▸ Source material:
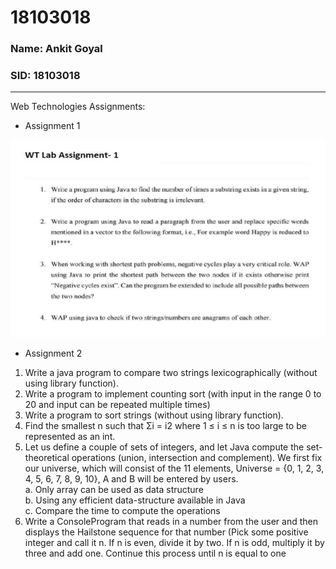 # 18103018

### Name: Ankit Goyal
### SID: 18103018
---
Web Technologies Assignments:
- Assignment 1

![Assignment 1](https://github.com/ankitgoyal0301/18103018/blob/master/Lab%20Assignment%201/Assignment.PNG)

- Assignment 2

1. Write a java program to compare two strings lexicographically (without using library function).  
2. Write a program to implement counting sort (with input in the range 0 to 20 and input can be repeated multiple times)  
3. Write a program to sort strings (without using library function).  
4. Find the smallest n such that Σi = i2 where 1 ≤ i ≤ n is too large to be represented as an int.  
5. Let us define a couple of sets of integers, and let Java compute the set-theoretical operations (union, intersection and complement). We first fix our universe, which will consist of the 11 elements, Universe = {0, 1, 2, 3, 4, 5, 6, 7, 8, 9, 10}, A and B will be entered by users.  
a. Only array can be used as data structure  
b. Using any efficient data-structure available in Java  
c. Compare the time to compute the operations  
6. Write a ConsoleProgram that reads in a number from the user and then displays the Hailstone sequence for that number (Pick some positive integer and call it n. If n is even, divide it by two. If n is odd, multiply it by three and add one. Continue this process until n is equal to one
==
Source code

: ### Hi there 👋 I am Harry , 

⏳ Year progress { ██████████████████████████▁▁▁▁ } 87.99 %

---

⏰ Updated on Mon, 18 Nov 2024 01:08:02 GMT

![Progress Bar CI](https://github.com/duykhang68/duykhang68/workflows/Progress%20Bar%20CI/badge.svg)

▸ Exercise brief: For the word "library", tally the lines of the entries in which it appears and give the total alone.

▸ Task result: 2